Cuando hablamos de arrancar nos referimos a alguien “cobarde”, cuya falta de valentía le impide enfrentar una situación desafiante, y a la primera de cambios abandona a sus seguidores, negándose a dar la cara para asumir las consecuencias de sus actos. Esa es, ni más ni menos, la actitud asumida por los jerarcas de la UP en septiembre del 73.
Sin pensarlo un minuto se entregaron, se asilaron, se escondieron debajo de la cama, optaron por alguna embajada -idealmente de un país fuera de la órbita socialista como Francia, Italia, España-, o simplemente les bajó la beatería y se protegieron bajo las sotanas de la Nunciatura Vaticana. Ninguno de ellos acompañó a sus huestes.
Todo esto mientras Salvador Allende, cabeza visible de la revolución, llamaba desde la Moneda al pueblo para que defendieran su gobierno. Pocos reaccionaron, el pueblo estaba hastiado de la violencia y la anarquía, no era “su” gobierno. Las instituciones republicanas poco demoraron en asumir su responsabilidad, y respaldaron la intervención militar (que ahora lo nieguen es… harina de otro costal).
Allende se sintió traicionado por quienes lo habían arrastrado a una “situación límite”. Los que iban a materializar la revolución habían desaparecido… Insistimos: los jerarcas se entregaron, se asilaron o se escondieron. Lo cierto es que, por cobardía o intereses mezquinos, traicionaron a Allende y abandonaron a quienes habían arrastrado hacia una utopía revolucionaria.
A pesar de todo, Allende resistió, se enfrentó a los hechos, y lo más probable es que, cuando confirmó que “un hombre no puede tener peor destino que estar rodeado de almas traidoras”… tomó la decisión de quitarse la vida. El suicidio de Allende es sólo imputable a la traición de los suyos.

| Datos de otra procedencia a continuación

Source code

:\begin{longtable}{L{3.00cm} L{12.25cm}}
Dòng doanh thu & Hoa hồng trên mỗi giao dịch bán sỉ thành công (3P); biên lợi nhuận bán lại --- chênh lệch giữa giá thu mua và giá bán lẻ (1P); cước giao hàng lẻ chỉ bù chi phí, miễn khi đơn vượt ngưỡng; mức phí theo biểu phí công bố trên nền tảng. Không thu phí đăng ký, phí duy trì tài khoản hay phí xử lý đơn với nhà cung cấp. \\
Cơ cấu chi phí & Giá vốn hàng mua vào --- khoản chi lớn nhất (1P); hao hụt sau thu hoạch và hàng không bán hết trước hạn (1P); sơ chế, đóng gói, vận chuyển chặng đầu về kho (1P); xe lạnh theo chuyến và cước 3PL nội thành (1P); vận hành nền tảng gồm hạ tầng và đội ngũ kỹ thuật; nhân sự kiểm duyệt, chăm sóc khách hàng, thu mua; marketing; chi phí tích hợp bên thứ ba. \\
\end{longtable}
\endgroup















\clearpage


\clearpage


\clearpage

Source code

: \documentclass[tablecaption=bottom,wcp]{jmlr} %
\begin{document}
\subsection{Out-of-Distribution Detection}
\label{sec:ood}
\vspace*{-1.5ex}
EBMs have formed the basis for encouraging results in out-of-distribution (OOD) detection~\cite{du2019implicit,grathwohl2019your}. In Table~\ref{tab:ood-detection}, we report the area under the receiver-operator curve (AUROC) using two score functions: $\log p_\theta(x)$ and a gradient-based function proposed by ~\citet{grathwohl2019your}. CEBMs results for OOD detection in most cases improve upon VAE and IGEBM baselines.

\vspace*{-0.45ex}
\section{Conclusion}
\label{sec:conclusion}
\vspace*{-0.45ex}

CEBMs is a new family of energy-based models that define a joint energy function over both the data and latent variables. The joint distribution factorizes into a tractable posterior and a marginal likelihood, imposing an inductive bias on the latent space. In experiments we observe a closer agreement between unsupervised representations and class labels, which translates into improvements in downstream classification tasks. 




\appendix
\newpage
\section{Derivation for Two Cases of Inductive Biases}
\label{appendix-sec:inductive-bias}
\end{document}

Lo años han pasado, y ha llegado la época en que la lealtad es la excepción y la traición es la norma. Son épocas de impostura: hay que lavar la traición, y para ello nada mejor que reescribir la historia, endiosar a Allende, llevarlo a los altares de la democracia y visitar la Isla Dawson para borrar la memoria de una traición.